3D Gaussian Splatting uses millions of translucent ellipsoids (i.e., splats). Through the color fusion of these ellipsoids, it presents ultra-realistic details:

What is a splat?

Each splat is defined by five attributes: position, XYZ axis scaling, rotation angle, color, and opacity.

The most common method for rendering splats on the screen is the painter's algorithm.

Just like painting, where you paint the distant objects first and then the nearby ones, you arrange millions of small ellipsoids in order from far to near and stack them layer by layer to calculate the final image in real-time.

This is like a digital pointillist painting, except that it uses 3D Gaussian distribution contours to create the image.

Fei-Fei Li commented on this achievement as soon as it was announced:

Spark 2.0 can now stream and render over 100 million splats on any device! I'm very proud to contribute to the open-source ecosystem of web-based 3D Gaussian Splatting rendering!

Spark System Design

Spark was originally an internal 3D Gaussian Splatting rendering engine developed by World Labs.

At that time, all web rendering engines on the market had obvious shortcomings.
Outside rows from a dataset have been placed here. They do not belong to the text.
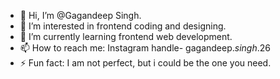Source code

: - 👋 Hi, I’m @Gagandeep Singh.
- 👀 I’m interested in frontend coding and designing.
- 🌱 I’m currently learning frontend web development.
- 📫 How to reach me: Instagram handle- gagandeep._singh_.26
- ⚡ Fun fact: I am not perfect, but i could be the one you need.

<!---
GagandeepSingh2001/GagandeepSingh2001 is a ✨ special ✨ repository because its `README.md` (this file) appears on your GitHub profile.
You can click the Preview link to take a look at your changes.
--->
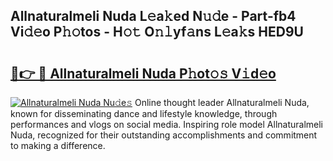 ## Allnaturalmeli Nuda L𝚎a𝚔ed N𝚞𝚍e - Part-fb4 Vi𝚍𝚎o P𝚑𝚘tos - H𝚘𝚝 O𝚗𝚕yf𝚊ns L𝚎a𝚔s HED9U

# <h2><a href="http://kf8v9w.oniu.top/?m=Allnaturalmeli+Nuda">🔗👉 🔴 Allnaturalmeli Nuda P𝚑ot𝚘𝚜 V𝚒d𝚎o</a></h2>

[![Allnaturalmeli Nuda Nu𝚍e𝚜](https://i.imgur.com/0qMVB7G.gif)](http://kf8v9w.oniu.top/?m=Allnaturalmeli+Nuda)
Online thought leader Allnaturalmeli Nuda, known for disseminating dance and lifestyle knowledge, through performances and vlogs on social media. Inspiring role model Allnaturalmeli Nuda, recognized for their outstanding accomplishments and commitment to making a difference.  
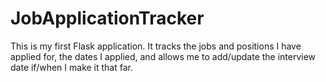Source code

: # JobApplicationTracker
This is my first Flask application. It tracks the jobs and positions I have applied for, the dates I applied, and allows me to add/update the interview date if/when I make it that far.

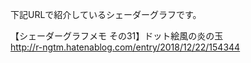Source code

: 下記URLで紹介しているシェーダーグラフです。<br>

【シェーダーグラフメモ その31】ドット絵風の炎の玉
<br>
http://r-ngtm.hatenablog.com/entry/2018/12/22/154344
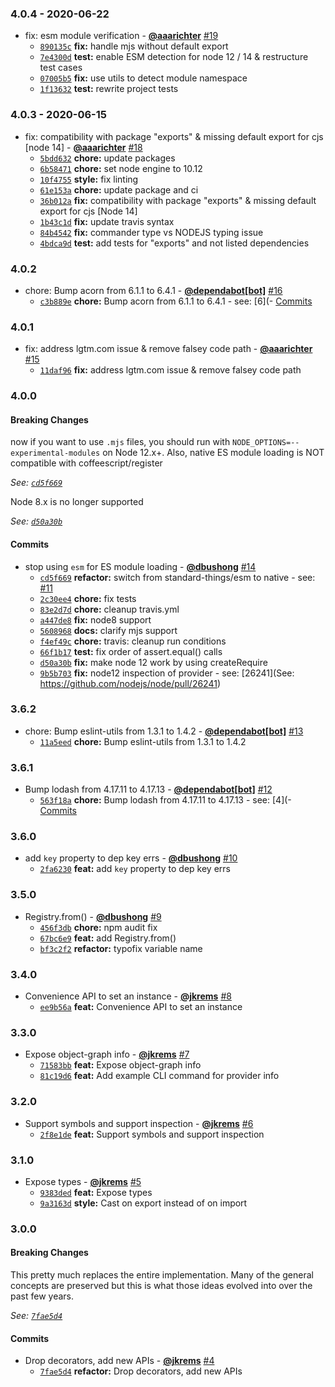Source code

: ### 4.0.4 - 2020-06-22

* fix: esm module verification  - **[@aaarichter](https://github.com/aaarichter)** [#19](https://github.com/groupon/nilo/pull/19)
  - [`890135c`](https://github.com/groupon/nilo/commit/890135c9de8636a29c39ef8612fca28b72cd249b) **fix:** handle mjs without default export
  - [`7e4300d`](https://github.com/groupon/nilo/commit/7e4300d1a459c81af0173025049c9e4c301b696e) **test:** enable ESM detection for node 12 / 14 & restructure test cases
  - [`07005b5`](https://github.com/groupon/nilo/commit/07005b59c972b994b6d219024aa064b6f2c26174) **fix:** use utils to detect module namespace
  - [`1f13632`](https://github.com/groupon/nilo/commit/1f13632814b75577185a6e49e147c879a912548e) **test:** rewrite project tests


### 4.0.3 - 2020-06-15

* fix: compatibility with package "exports" & missing default export for cjs [node 14] - **[@aaarichter](https://github.com/aaarichter)** [#18](https://github.com/groupon/nilo/pull/18)
  - [`5bdd632`](https://github.com/groupon/nilo/commit/5bdd632bb650a56ffdeb6507d60727a5f5be6b46) **chore:** update packages
  - [`6b58471`](https://github.com/groupon/nilo/commit/6b5847199fd688cf1e7101f674c7868f5f1394b5) **chore:** set node engine to 10.12
  - [`10f4755`](https://github.com/groupon/nilo/commit/10f475515fb0f751ad7ce195990d21c2d17b2aa8) **style:** fix linting
  - [`61e153a`](https://github.com/groupon/nilo/commit/61e153af9bfb79a7fc4e6a6c321393bf26c2096b) **chore:** update package and ci
  - [`36b012a`](https://github.com/groupon/nilo/commit/36b012a0b01a1d0e05661ac1f3f73f1d04ef6c6d) **fix:** compatibility with package "exports" & missing default export for cjs [Node 14]
  - [`1b43c1d`](https://github.com/groupon/nilo/commit/1b43c1d9573b0ee2c75aa242d08bb4be1a7c9399) **fix:** update travis syntax
  - [`84b4542`](https://github.com/groupon/nilo/commit/84b45428367a57e99723b0629ecae498b1f696a6) **fix:** commander type vs NODEJS typing issue
  - [`4bdca9d`](https://github.com/groupon/nilo/commit/4bdca9d96ff614c5d935536324a0dee20f4a3862) **test:** add tests for "exports" and not listed dependencies


### 4.0.2

* chore: Bump acorn from 6.1.1 to 6.4.1 - **[@dependabot[bot]](https://github.com/apps/dependabot)** [#16](https://github.com/groupon/nilo/pull/16)
  - [`c3b889e`](https://github.com/groupon/nilo/commit/c3b889ea90f148680e20917936ec78f9d494d414) **chore:** Bump acorn from 6.1.1 to 6.4.1 - see: [6](- [Commits](https://github.com/acornjs/acorn/compare/6)


### 4.0.1

* fix: address lgtm.com issue & remove falsey code path - **[@aaarichter](https://github.com/aaarichter)** [#15](https://github.com/groupon/nilo/pull/15)
  - [`11daf96`](https://github.com/groupon/nilo/commit/11daf96c04c4a3585c07d6cb7f1bda5fe99d16dd) **fix:** address lgtm.com issue & remove falsey code path


### 4.0.0

#### Breaking Changes

now if you want to use `.mjs` files, you should run
with `NODE_OPTIONS=--experimental-modules` on Node 12.x+.  Also, native
ES module loading is NOT compatible with coffeescript/register

*See: [`cd5f669`](https://github.com/groupon/nilo/commit/cd5f669a1cdae3e43877d581e2e0dcf52a57ec98)*

Node 8.x is no longer supported

*See: [`d50a30b`](https://github.com/groupon/nilo/commit/d50a30bd0f5f4b7da4e96017b5aa937608cf973c)*

#### Commits

* stop using `esm` for ES module loading - **[@dbushong](https://github.com/dbushong)** [#14](https://github.com/groupon/nilo/pull/14)
  - [`cd5f669`](https://github.com/groupon/nilo/commit/cd5f669a1cdae3e43877d581e2e0dcf52a57ec98) **refactor:** switch from standard-things/esm to native - see: [#11](https://github.com/groupon/nilo/issues/11)
  - [`2c30ee4`](https://github.com/groupon/nilo/commit/2c30ee44a491e5bb667be0114f09b97cb486f4d1) **chore:** fix tests
  - [`83e2d7d`](https://github.com/groupon/nilo/commit/83e2d7d9e741e75aaca6bf01870e8f81b1adf497) **chore:** cleanup travis.yml
  - [`a447de8`](https://github.com/groupon/nilo/commit/a447de84f039c2c2c1dc80dbe254f09aec6a7b8f) **fix:** node8 support
  - [`5608968`](https://github.com/groupon/nilo/commit/560896837e94b0a714e9efc830a06750b2000932) **docs:** clarify mjs support
  - [`f4ef49c`](https://github.com/groupon/nilo/commit/f4ef49c44b94d60e1477eb2c1c8db05027a27ae4) **chore:** travis: cleanup run conditions
  - [`66f1b17`](https://github.com/groupon/nilo/commit/66f1b179c4fcebb922dc63ba8a59493c3e98e920) **test:** fix order of assert.equal() calls
  - [`d50a30b`](https://github.com/groupon/nilo/commit/d50a30bd0f5f4b7da4e96017b5aa937608cf973c) **fix:** make node 12 work by using createRequire
  - [`9b5b703`](https://github.com/groupon/nilo/commit/9b5b7035c0218b33ff2909a65bf439adde2aaf40) **fix:** node12 inspection of provider - see: [26241](See: https://github.com/nodejs/node/pull/26241)


### 3.6.2

* chore: Bump eslint-utils from 1.3.1 to 1.4.2 - **[@dependabot[bot]](https://github.com/apps/dependabot)** [#13](https://github.com/groupon/nilo/pull/13)
  - [`11a5eed`](https://github.com/groupon/nilo/commit/11a5eed3a9c2557c197932e1551f2dc9e9c96d7b) **chore:** Bump eslint-utils from 1.3.1 to 1.4.2


### 3.6.1

* Bump lodash from 4.17.11 to 4.17.13 - **[@dependabot[bot]](https://github.com/apps/dependabot)** [#12](https://github.com/groupon/nilo/pull/12)
  - [`563f18a`](https://github.com/groupon/nilo/commit/563f18af28ef4d5e40670caab0c9af9c0807d699) **chore:** Bump lodash from 4.17.11 to 4.17.13 - see: [4](- [Commits](https://github.com/lodash/lodash/compare/4)


### 3.6.0

* add `key` property to dep key errs - **[@dbushong](https://github.com/dbushong)** [#10](https://github.com/groupon/nilo/pull/10)
  - [`2fa6230`](https://github.com/groupon/nilo/commit/2fa6230fb331b9e64fe9a34ec64c11cc4b268cb5) **feat:** add `key` property to dep key errs


### 3.5.0

* Registry.from() - **[@dbushong](https://github.com/dbushong)** [#9](https://github.com/groupon/nilo/pull/9)
  - [`456f3db`](https://github.com/groupon/nilo/commit/456f3db8bbdb96090f2032860b7d1bdeba81b94f) **chore:** npm audit fix
  - [`67bc6e9`](https://github.com/groupon/nilo/commit/67bc6e95bafb7176eaf70f621da26765a6d47b0b) **feat:** add Registry.from()
  - [`bf3c2f2`](https://github.com/groupon/nilo/commit/bf3c2f29a5454566697458d866066fffc59e19ef) **refactor:** typofix variable name


### 3.4.0

* Convenience API to set an instance - **[@jkrems](https://github.com/jkrems)** [#8](https://github.com/groupon/nilo/pull/8)
  - [`ee9b56a`](https://github.com/groupon/nilo/commit/ee9b56a30de7de62f5fed566b32e757df10f9f49) **feat:** Convenience API to set an instance


### 3.3.0

* Expose object-graph info - **[@jkrems](https://github.com/jkrems)** [#7](https://github.com/groupon/nilo/pull/7)
  - [`71583bb`](https://github.com/groupon/nilo/commit/71583bbf0f7c6806e54b04bacdf9043721d13595) **feat:** Expose object-graph info
  - [`81c19d6`](https://github.com/groupon/nilo/commit/81c19d60fcd10bab25833f6e3ffe249a485ef23b) **feat:** Add example CLI command for provider info


### 3.2.0

* Support symbols and support inspection - **[@jkrems](https://github.com/jkrems)** [#6](https://github.com/groupon/nilo/pull/6)
  - [`2f8e1de`](https://github.com/groupon/nilo/commit/2f8e1de38d2627e3d663ceea094722941980616a) **feat:** Support symbols and support inspection


### 3.1.0

* Expose types - **[@jkrems](https://github.com/jkrems)** [#5](https://github.com/groupon/nilo/pull/5)
  - [`9383ded`](https://github.com/groupon/nilo/commit/9383dedad0538bbb29e3f45045ed4582db1e6efb) **feat:** Expose types
  - [`9a3163d`](https://github.com/groupon/nilo/commit/9a3163d4118f575b0ed452cb3f003c2c70f3ead1) **style:** Cast on export instead of on import


### 3.0.0

#### Breaking Changes

This pretty much replaces the entire implementation.
Many of the general concepts are preserved but this is what those
ideas evolved into over the past few years.

*See: [`7fae5d4`](https://github.com/groupon/nilo/commit/7fae5d46ea28f6dc3bfc7dbcfa243807041d7ce8)*

#### Commits

* Drop decorators, add new APIs - **[@jkrems](https://github.com/jkrems)** [#4](https://github.com/groupon/nilo/pull/4)
  - [`7fae5d4`](https://github.com/groupon/nilo/commit/7fae5d46ea28f6dc3bfc7dbcfa243807041d7ce8) **refactor:** Drop decorators, add new APIs
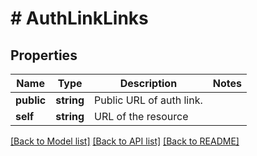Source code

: # # AuthLinkLinks

## Properties

Name | Type | Description | Notes
------------ | ------------- | ------------- | -------------
**public** | **string** | Public URL of auth link. |
**self** | **string** | URL of the resource |

[[Back to Model list]](../../README.md#models) [[Back to API list]](../../README.md#endpoints) [[Back to README]](../../README.md)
For example, some engines could only correctly render one 3D Gaussian Splatting object at a time; some engines could not animate splats dynamically; and some engines were developed based on niche 3D frameworks or used the not-yet-popular WebGPU technology, resulting in limited device compatibility.

This internal rendering engine was showcased in the team's large-scale world model research preview released in 2024 and the early scene demonstration project Lofi Worlds.

In order to enable more developers to create interactive 3D Gaussian Splatting web experiences, the team integrated their technical accumulation and open-sourced a general-purpose 3D Gaussian Splatting rendering engine last year.

It was originally named Forge and was introduced by QbitAI at that time. Later, it was renamed Spark.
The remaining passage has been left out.